Answering questions posed by Sen. Ted Cruz regarding his judgment in Priests for Life v. the U.S. Department of Human and Health Services, Kavanaugh explained the reasoning behind his controversial ruling.
The 2015 case, held at the U.S. Court of Appeals for the District of Columbia Circuit, involved Kavanaugh siding with a religious organization that refused to provide contraception for employees under its insurance policy. Priests for Life argued the Affordable Care Act covered all forms of contraception, and thus they would have to provide employees with drugs that they believed induced the early termination of life.
— TIME (@TIME) September 7, 2018
“Under the religious freedom restoration act, the question was this a substantial burden on the religious exercise,” Kavanaugh told Sen. Cruz. “It seemed to me quite clearly that it was. It was a technical matter of filling out a form. They said that filling out a form would make them complicit in the abortion-inducing drugs that they were, as a religious matter, objected to.”
The phrase “abortion-inducing drugs” was how Priests For Life described the contested contraceptive methods during the 2015 case. As you can imagine, Kavanaugh’s words caused outrage from the pro-abortion lobby.

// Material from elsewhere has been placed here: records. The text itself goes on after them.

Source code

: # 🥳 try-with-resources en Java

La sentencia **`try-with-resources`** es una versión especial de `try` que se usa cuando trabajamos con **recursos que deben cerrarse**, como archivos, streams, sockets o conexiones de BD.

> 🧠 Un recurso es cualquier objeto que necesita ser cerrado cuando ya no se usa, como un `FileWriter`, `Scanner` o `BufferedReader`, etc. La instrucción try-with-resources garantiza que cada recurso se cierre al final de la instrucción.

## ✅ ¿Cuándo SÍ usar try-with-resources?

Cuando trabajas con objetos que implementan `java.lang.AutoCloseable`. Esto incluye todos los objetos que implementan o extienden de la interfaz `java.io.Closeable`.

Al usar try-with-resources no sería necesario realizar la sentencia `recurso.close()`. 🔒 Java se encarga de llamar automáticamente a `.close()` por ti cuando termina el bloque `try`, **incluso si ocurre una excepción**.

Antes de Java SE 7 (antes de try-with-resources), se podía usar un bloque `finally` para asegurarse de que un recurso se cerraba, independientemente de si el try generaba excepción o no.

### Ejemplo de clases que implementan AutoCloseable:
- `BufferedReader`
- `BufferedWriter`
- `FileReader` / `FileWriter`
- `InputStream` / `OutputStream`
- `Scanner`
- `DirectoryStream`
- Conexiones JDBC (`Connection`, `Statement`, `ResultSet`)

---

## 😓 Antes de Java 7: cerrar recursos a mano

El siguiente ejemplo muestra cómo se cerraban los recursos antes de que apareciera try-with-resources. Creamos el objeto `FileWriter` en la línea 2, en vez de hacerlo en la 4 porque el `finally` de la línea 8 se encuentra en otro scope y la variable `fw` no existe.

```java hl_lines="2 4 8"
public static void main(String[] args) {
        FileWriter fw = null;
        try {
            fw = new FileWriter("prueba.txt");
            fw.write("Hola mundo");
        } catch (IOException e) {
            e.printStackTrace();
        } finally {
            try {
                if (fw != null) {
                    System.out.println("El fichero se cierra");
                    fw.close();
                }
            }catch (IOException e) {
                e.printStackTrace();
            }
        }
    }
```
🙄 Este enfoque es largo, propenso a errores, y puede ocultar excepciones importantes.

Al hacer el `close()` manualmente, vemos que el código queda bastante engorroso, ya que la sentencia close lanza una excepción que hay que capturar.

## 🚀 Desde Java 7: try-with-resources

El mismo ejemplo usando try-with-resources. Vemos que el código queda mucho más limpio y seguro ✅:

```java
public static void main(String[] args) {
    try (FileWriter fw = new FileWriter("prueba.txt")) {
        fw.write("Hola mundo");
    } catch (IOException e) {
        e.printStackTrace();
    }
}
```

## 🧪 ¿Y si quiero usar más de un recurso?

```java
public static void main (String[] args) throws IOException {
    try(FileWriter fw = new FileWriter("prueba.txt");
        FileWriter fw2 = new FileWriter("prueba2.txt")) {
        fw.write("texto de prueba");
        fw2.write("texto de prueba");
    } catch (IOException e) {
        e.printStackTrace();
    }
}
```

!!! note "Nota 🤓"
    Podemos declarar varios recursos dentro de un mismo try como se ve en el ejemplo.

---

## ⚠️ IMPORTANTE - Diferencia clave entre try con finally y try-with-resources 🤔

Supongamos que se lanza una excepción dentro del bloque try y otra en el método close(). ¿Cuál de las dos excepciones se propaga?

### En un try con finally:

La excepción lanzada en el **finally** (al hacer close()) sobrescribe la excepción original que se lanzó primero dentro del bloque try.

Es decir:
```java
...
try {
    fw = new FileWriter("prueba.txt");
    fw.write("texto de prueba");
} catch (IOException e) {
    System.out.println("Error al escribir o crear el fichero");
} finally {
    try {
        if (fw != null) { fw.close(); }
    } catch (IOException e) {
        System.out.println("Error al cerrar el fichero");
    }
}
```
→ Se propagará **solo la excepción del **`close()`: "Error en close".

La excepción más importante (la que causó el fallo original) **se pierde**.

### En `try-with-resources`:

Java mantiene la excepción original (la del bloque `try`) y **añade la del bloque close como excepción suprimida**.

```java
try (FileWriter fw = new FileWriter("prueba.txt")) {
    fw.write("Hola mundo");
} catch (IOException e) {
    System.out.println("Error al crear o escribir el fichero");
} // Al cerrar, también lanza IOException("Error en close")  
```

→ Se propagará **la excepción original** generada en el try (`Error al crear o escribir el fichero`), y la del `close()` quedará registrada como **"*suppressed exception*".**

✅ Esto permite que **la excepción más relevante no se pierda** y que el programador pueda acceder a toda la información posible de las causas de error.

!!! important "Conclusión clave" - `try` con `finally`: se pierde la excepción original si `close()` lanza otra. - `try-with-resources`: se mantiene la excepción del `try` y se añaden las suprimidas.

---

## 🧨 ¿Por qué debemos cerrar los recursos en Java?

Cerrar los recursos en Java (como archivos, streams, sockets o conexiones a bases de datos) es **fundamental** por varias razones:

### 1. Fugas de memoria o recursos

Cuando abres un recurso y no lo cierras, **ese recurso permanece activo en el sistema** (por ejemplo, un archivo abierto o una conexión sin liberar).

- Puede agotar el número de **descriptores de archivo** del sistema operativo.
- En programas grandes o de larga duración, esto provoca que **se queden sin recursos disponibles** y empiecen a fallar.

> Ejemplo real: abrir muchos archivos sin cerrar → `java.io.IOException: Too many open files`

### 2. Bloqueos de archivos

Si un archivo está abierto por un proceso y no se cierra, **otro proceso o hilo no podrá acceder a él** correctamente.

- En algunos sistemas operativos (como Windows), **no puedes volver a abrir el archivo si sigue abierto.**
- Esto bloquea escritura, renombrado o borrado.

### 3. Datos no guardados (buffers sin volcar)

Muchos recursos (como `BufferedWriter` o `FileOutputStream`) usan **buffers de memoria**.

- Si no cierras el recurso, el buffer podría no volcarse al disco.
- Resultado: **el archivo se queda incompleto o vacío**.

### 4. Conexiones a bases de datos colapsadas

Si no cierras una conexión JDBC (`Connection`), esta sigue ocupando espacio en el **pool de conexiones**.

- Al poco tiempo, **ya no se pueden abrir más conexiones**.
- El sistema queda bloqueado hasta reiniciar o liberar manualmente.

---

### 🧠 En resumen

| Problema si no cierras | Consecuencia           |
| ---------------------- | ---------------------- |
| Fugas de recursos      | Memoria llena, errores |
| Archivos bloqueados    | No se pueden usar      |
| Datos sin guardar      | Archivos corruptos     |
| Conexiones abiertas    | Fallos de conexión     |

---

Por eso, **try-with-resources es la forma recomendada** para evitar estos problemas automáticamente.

Sen. Diane Feinstein, who has been heavily involved in grilling Kavanaugh this week, said that his response “was about insurance coverage for contraceptives” and thus served as “further proof of Kavanaugh’s hostility toward women’s reproductive freedom.”

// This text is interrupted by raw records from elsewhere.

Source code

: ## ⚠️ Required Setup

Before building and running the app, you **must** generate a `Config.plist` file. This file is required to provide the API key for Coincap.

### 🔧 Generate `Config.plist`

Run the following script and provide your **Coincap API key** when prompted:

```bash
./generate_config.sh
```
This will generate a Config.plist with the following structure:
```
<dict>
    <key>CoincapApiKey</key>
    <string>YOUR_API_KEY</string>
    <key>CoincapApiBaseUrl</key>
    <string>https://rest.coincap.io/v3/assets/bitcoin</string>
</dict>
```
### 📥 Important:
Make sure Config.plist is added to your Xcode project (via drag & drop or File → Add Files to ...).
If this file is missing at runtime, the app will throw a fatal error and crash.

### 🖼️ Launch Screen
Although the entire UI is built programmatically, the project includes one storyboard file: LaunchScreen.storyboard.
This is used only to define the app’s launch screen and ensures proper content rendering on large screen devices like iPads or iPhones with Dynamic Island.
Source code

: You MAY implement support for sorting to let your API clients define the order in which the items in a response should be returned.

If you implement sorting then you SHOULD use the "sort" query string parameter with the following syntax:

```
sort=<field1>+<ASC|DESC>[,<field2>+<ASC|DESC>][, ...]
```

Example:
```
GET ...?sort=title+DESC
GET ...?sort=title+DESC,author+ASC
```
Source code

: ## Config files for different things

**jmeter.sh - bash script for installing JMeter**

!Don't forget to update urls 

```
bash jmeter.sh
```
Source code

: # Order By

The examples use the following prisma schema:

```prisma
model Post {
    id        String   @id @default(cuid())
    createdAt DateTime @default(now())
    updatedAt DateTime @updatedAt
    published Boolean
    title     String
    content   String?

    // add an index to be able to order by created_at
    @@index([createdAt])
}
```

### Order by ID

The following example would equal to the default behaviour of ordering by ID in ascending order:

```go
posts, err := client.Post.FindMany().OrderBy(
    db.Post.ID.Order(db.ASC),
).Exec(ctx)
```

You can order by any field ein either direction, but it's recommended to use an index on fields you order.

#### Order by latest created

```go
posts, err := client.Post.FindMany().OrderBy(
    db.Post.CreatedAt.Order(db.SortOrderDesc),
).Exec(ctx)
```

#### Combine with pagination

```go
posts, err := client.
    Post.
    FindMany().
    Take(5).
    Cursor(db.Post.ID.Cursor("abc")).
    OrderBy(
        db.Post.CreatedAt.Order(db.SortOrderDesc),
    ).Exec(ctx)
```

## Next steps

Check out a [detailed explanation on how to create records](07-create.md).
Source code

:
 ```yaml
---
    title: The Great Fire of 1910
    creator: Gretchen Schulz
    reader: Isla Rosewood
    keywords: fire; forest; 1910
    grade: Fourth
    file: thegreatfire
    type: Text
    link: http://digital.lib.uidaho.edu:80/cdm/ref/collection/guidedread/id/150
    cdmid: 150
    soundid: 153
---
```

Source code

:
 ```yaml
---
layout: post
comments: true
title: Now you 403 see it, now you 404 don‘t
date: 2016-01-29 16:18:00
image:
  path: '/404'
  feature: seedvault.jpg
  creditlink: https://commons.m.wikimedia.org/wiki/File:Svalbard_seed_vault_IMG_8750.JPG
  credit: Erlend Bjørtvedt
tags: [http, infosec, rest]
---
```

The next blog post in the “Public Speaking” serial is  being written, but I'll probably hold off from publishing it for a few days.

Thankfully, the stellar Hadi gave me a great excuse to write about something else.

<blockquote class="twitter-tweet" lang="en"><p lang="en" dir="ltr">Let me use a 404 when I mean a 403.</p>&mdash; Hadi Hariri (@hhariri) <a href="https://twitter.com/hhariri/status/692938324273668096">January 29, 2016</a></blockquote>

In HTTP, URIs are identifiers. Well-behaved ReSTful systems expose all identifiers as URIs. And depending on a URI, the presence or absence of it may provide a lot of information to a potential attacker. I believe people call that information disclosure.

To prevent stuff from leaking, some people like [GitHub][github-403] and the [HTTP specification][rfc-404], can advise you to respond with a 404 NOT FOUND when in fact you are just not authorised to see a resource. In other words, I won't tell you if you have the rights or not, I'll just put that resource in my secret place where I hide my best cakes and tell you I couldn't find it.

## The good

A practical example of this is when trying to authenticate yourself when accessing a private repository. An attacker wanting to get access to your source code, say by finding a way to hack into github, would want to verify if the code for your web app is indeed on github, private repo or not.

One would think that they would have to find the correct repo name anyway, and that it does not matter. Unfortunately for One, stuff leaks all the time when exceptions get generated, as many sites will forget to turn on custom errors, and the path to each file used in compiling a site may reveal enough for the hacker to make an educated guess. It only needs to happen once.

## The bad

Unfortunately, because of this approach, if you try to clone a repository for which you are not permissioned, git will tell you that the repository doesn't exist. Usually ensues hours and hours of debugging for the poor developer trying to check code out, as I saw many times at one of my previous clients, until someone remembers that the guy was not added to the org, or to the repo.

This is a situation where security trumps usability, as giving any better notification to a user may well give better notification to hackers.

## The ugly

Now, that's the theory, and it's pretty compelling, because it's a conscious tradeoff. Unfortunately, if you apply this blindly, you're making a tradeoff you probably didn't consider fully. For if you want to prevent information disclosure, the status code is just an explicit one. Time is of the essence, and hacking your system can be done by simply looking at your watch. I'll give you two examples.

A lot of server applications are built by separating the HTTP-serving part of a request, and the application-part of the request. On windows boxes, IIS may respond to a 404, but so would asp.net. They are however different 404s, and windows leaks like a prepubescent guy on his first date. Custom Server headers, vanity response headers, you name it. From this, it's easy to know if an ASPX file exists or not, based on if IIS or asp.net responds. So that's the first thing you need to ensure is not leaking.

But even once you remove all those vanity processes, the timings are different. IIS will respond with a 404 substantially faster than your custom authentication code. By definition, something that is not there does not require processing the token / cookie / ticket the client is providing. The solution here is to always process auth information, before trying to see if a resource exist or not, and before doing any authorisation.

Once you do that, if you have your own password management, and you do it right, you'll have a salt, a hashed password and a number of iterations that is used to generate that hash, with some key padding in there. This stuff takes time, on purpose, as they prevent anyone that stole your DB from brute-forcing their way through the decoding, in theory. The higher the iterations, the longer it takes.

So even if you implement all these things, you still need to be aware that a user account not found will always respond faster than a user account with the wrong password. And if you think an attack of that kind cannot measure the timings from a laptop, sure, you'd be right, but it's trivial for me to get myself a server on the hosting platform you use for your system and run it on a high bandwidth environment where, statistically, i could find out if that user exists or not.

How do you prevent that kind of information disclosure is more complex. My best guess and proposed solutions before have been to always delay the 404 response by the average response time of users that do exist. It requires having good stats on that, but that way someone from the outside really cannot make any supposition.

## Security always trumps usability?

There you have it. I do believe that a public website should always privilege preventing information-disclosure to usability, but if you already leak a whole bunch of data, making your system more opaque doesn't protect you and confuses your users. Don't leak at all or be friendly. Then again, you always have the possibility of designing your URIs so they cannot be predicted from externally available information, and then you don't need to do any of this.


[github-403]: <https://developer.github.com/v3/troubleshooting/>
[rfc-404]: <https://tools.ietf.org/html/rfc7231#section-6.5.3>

Pro-choice Sen. Elizabeth Warren took a similar stance:
Newsflash, Brett Kavanaugh: Contraception is NOT abortion. Anyone who says so is peddling extremist ideology – not science – and has no business sitting on the Supreme Court. #WhatsAtStake #StopKavanaugh https://t.co/gaZA3AnIcE
— Elizabeth Warren (@SenWarren) September 6, 2018
Many of those who, despite Kavanaugh’s insistence to the contrary, are convinced he will help overturn Roe v. Wade if confirmed, felt that his remarks only confirmed their suspicions.
If you think birth control is nothing but a bunch of "abortion inducing drugs," you're probably going to overturn Roe v. Wade.
— Devin Duke (@sirDukeDevin) September 7, 2018
Brett Kavanaugh’s Supreme Court confirmation enters its fourth day today.